● **About this exercise**: Reproduce exactly, and only, the lines below from the one containing "互動過程中 | 在互動中累積共同認知" through the one containing "[^3]: Grice, H.".
Records to use section start
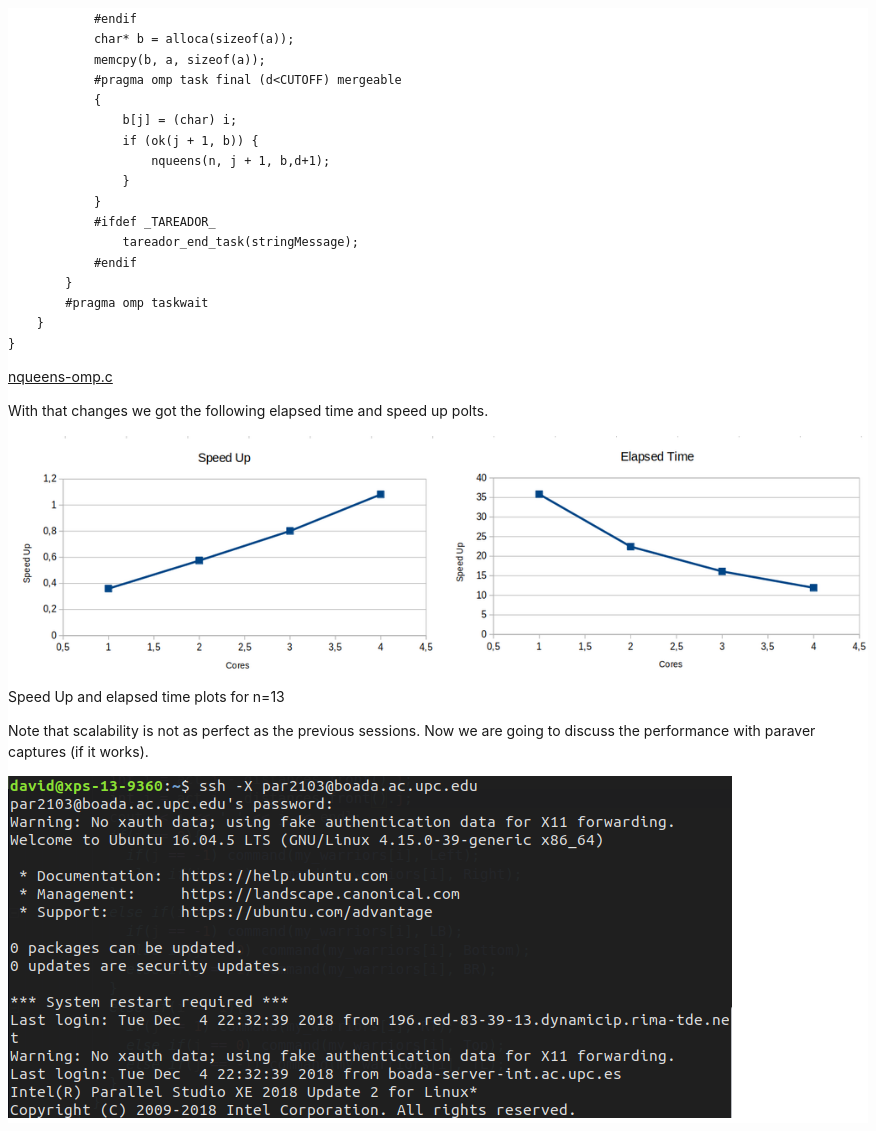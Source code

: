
 ```
			#endif
			char* b = alloca(sizeof(a));
			memcpy(b, a, sizeof(a));
			#pragma omp task final (d<CUTOFF) mergeable
			{
				b[j] = (char) i;
				if (ok(j + 1, b)) {
					nqueens(n, j + 1, b,d+1);
				} 
			}   
			#ifdef _TAREADOR_
				tareador_end_task(stringMessage);
			#endif
		}
		#pragma omp taskwait 
	}
}
```
[nqueens-omp.c](codes/nqueens-omp.c)


With that changes we got the following elapsed time and speed up polts.

<img src="plots/plots.png">
<note>Speed Up and elapsed time plots for n=13</note>

Note that scalability is not as perfect as the previous sessions. Now we are going to discuss the performance with paraver captures (if it works).

<img src="paraver/term.png"> 
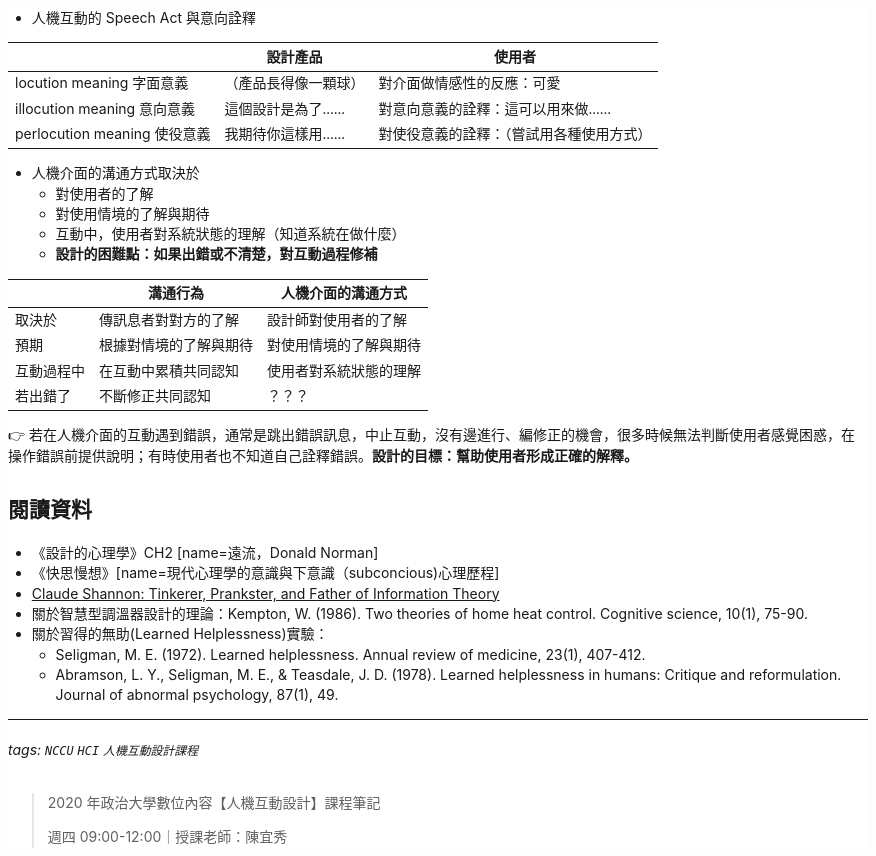 - 人機互動的 Speech Act 與意向詮釋

|                              | 設計產品             | 使用者                                   |
| ---------------------------- | -------------------- | ---------------------------------------- |
| locution meaning 字面意義    | （產品長得像一顆球） | 對介面做情感性的反應：可愛               |
| illocution meaning 意向意義  | 這個設計是為了...... | 對意向意義的詮釋：這可以用來做......     |
| perlocution meaning 使役意義 | 我期待你這樣用...... | 對使役意義的詮釋：（嘗試用各種使用方式） |

- 人機介面的溝通方式取決於
    - 對使用者的了解
    - 對使用情境的了解與期待
    - 互動中，使用者對系統狀態的理解（知道系統在做什麼）
    - **設計的困難點：如果出錯或不清楚，對互動過程修補**

|            | 溝通行為               | 人機介面的溝通方式     |
| ---------- | ---------------------- | ---------------------- |
| 取決於     | 傳訊息者對對方的了解   | 設計師對使用者的了解   |
| 預期       | 根據對情境的了解與期待 | 對使用情境的了解與期待 |
| 互動過程中 | 在互動中累積共同認知   | 使用者對系統狀態的理解 |
| 若出錯了   | 不斷修正共同認知       | ？？？                 |


👉 若在人機介面的互動遇到錯誤，通常是跳出錯誤訊息，中止互動，沒有邊進行、編修正的機會，很多時候無法判斷使用者感覺困惑，在操作錯誤前提供說明；有時使用者也不知道自己詮釋錯誤。**設計的目標：幫助使用者形成正確的解釋。**



[^5]: Clark, H. H., Schreuder, R., & Buttrick, S. (1983). Common ground at the understanding of demonstrative reference. Journal of verbal learning and verbal behavior, 22(2), 245-258.

[^6]: Fussell, S. R., & Krauss, R. M. (1989). The effects of intended audience on message production and comprehension: Reference in a common ground framework. Journal of experimental social psychology, 25(3), 203-219.

[^7]: Chen, Y. (1990). The functionality of back channel responses in face-to-face interaction. Unpublished Masters Thesis, Department of Psychology, Columbia University.

[^8]: Krauss, R. M., & Weinheimer, S. (1964). Changes in reference phrases as a function of frequency of usage in social interaction: A preliminary study. Psychonomic Science, 1(1-12), 113-114.


## 閱讀資料
- 《設計的心理學》CH2 [name=遠流，Donald Norman]
- 《快思慢想》[name=現代心理學的意識與下意識（subconcious)心理歷程]
- [Claude Shannon: Tinkerer, Prankster, and Father of Information Theory](https://spectrum.ieee.org/tech-history/cyberspace/claude-shannon-tinkerer-prankster-and-father-of-information-theory)
- 關於智慧型調溫器設計的理論：Kempton, W. (1986). Two theories of home heat control. Cognitive science, 10(1), 75-90.
- 關於習得的無助(Learned Helplessness)實驗：
    - Seligman, M. E. (1972). Learned helplessness. Annual review of medicine, 23(1), 407-412.
    - Abramson, L. Y., Seligman, M. E., & Teasdale, J. D. (1978). Learned helplessness in humans: Critique and reformulation. Journal of abnormal psychology, 87(1), 49.


---

###### tags: `NCCU` `HCI` `人機互動設計課程`
> 2020 年政治大學數位內容【人機互動設計】課程筆記
> 
> 週四 09:00-12:00｜授課老師：陳宜秀


[^1]: Kraut, R. (2006). Why bowlers smile. APS Observer, 19(6).
[^2]: Schramm, W. (1954). How communication works. The process and effects of mass communication, 3-26.
[^3]: Grice, H. P. (1975). Logic and conversation. In Speech acts (pp. 41-58). Br
[^4]: 禮貌原則／面子保全論 Levinson, Stephen. (1983). Pragmaics. Cambridge, U. K.: Cambridge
Records to use section end
● **Answer to the problem**:
| 互動過程中 | 在互動中累積共同認知   | 使用者對系統狀態的理解 |
| 若出錯了   | 不斷修正共同認知       | ？？？                 |


👉 若在人機介面的互動遇到錯誤，通常是跳出錯誤訊息，中止互動，沒有邊進行、編修正的機會，很多時候無法判斷使用者感覺困惑，在操作錯誤前提供說明；有時使用者也不知道自己詮釋錯誤。**設計的目標：幫助使用者形成正確的解釋。**



[^5]: Clark, H. H., Schreuder, R., & Buttrick, S. (1983). Common ground at the understanding of demonstrative reference. Journal of verbal learning and verbal behavior, 22(2), 245-258.

[^6]: Fussell, S. R., & Krauss, R. M. (1989). The effects of intended audience on message production and comprehension: Reference in a common ground framework. Journal of experimental social psychology, 25(3), 203-219.

[^7]: Chen, Y. (1990). The functionality of back channel responses in face-to-face interaction. Unpublished Masters Thesis, Department of Psychology, Columbia University.

[^8]: Krauss, R. M., & Weinheimer, S. (1964). Changes in reference phrases as a function of frequency of usage in social interaction: A preliminary study. Psychonomic Science, 1(1-12), 113-114.


## 閱讀資料
- 《設計的心理學》CH2 [name=遠流，Donald Norman]
- 《快思慢想》[name=現代心理學的意識與下意識（subconcious)心理歷程]
- [Claude Shannon: Tinkerer, Prankster, and Father of Information Theory](https://spectrum.ieee.org/tech-history/cyberspace/claude-shannon-tinkerer-prankster-and-father-of-information-theory)
- 關於智慧型調溫器設計的理論：Kempton, W. (1986). Two theories of home heat control. Cognitive science, 10(1), 75-90.
- 關於習得的無助(Learned Helplessness)實驗：
    - Seligman, M. E. (1972). Learned helplessness. Annual review of medicine, 23(1), 407-412.
    - Abramson, L. Y., Seligman, M. E., & Teasdale, J. D. (1978). Learned helplessness in humans: Critique and reformulation. Journal of abnormal psychology, 87(1), 49.


---

###### tags: `NCCU` `HCI` `人機互動設計課程`
> 2020 年政治大學數位內容【人機互動設計】課程筆記
> 
> 週四 09:00-12:00｜授課老師：陳宜秀


[^1]: Kraut, R. (2006). Why bowlers smile. APS Observer, 19(6).
[^2]: Schramm, W. (1954). How communication works. The process and effects of mass communication, 3-26.
[^3]: Grice, H. P. (1975). Logic and conversation. In Speech acts (pp. 41-58). Br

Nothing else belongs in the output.